If you evaluate the angular momentum about the fixed end before release, and you evaluate the angular momentum about the center of mass (a different point) after release, the angular momentum is different for the two cases. This is because here the angular momentum of the center of mass is not considered after release of the rod. The angular momentum about the center of mass is ${1 \over {12}} ML^2 \omega$ and the angular momentum of the center of mass with respect to the original location of the fixed end of the rod is ${1 \over 4} ML^2\omega$.

Details are provided in the following discussion.
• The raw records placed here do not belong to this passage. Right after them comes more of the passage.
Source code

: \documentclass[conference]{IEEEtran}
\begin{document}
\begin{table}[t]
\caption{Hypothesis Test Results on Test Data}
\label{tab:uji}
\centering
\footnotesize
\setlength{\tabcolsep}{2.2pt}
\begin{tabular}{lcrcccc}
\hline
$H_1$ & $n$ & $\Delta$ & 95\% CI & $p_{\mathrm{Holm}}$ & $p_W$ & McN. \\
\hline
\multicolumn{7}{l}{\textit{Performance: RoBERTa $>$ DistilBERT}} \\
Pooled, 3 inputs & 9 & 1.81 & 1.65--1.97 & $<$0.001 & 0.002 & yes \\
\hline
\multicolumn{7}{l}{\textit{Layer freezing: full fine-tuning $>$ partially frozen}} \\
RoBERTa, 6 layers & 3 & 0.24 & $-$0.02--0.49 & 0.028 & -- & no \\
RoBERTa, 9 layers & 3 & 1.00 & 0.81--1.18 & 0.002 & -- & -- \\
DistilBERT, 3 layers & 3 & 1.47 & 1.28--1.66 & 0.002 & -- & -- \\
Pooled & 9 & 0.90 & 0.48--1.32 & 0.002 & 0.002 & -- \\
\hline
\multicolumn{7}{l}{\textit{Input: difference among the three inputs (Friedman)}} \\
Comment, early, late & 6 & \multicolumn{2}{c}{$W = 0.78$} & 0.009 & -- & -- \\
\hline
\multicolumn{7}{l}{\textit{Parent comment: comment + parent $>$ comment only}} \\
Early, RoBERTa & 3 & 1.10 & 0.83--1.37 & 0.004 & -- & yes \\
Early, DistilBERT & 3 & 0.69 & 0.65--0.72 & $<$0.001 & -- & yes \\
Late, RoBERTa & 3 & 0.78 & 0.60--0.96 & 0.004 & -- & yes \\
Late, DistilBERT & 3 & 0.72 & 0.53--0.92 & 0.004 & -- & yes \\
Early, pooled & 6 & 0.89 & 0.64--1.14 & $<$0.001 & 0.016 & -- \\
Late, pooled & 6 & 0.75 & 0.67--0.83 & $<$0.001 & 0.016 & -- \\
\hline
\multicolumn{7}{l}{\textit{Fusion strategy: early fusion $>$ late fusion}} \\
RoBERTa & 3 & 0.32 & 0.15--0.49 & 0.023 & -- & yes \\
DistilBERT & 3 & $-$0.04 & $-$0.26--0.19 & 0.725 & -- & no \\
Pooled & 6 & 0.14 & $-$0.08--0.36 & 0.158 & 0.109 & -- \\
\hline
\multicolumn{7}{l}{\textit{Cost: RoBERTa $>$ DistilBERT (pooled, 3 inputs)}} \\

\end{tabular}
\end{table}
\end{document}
General discussion: motion of a system of particles

Angular momentum (and torque) depend on the point about which they are evaluated. Let $O$ be a point fixed in space, about which the total angular momentum for a system of particles is to be evaluated. See the figure below. Relative to point $O$ $$(1) \vec J = \vec R \times M\vec V_{CM} + \sum_{i}^{} \vec r_i^{'} \times \vec p_i^{'}$$

$\vec J$ is the angular momentum with respect to $O$, $M$ is the system total mass, $\vec R$ is the location of the center of mass (CM) with respect to $O$, $\vec r_i^{'}$ is the distance from the CM to the $i^{th}$ particle, and $\vec p_i^{'}$ is the momentum of the $i^{th}$ particle with respect to the CM. [Goldstein, Classical Mechanics]. Relationship (1) states the total angular momentum is the angular momentum of the CM plus the angular momentum of motion about the CM; it depends on the point $O$.

The translational motion of the system is described by the motion of the CM: $$(2) \vec F_{ext} = M\vec a_{CM}$$ where $\vec F_{ext}$ is the total external force on the system and $\vec a_{CM}$ is the acceleration of the CM.

The motion about the CM is described as $$ (3) {d\vec J_{CM} \over dt} = \vec N_{ext}$$ where $\vec J_{CM}$ is the angular momentum with respect to the center of mass and $\vec N_{ext}$ is the total external torque on the system with respect to the CM. This relationship is valid even if the CM is accelerating with respect to $O$.

Your case

See the figure at the end of this response.

As I understand your situation, you have a rod of length $L$ rotating with angular speed $\omega$ about a fixed point at one end $O$ under no external torque, not even from gravity. Initially some force $F_{applied}$ had to be applied to the rod to provide a torque to initiate the rotation about the fixed point, and initially there was a force of constraint $F_{constraint}$ at the fixed point, but this force caused no torque about $O$. The external torque from $F_{applied}$ caused the angular momentum about $O$ to increase; after $F_{applied}$ is removed, the rod continues to rotate with constant angular velocity about $O$. There is still an external force on the rod causing centripetal acceleration of the CM, and that force is $F_{constraint}$ acting at $O$ directed inward from the CM towards $O$: $F_{constraint} = {{mL} \over 2} \omega^2$ using relationship (2). Call this state of the system case (a). Using relationship (3), the angular momentum about the CM is constant; there is no torque with respect to the CM, since $F_{constraint}$ is directed along the line connecting $O$ to the CM. With respect to the CM, the rod rotates at constant $\omega$.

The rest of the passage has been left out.